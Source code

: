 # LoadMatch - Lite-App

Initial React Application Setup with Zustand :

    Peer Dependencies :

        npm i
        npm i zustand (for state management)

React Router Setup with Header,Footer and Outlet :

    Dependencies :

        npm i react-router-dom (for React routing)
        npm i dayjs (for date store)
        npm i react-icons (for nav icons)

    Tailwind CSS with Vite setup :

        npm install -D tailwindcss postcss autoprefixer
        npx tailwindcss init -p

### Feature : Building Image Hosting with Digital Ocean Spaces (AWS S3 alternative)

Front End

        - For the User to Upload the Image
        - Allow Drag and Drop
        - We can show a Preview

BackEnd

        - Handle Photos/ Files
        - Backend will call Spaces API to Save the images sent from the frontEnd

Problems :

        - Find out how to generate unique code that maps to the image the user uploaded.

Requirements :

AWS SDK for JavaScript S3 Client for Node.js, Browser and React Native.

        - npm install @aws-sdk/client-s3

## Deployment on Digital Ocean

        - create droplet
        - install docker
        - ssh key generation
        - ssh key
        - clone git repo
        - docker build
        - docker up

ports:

━━━━━━━━━━

From the records above, return each line that has the string "code".

PROBLEM SOLUTION:
Source code
        - Find out how to generate unique code that maps to the image the user uploaded.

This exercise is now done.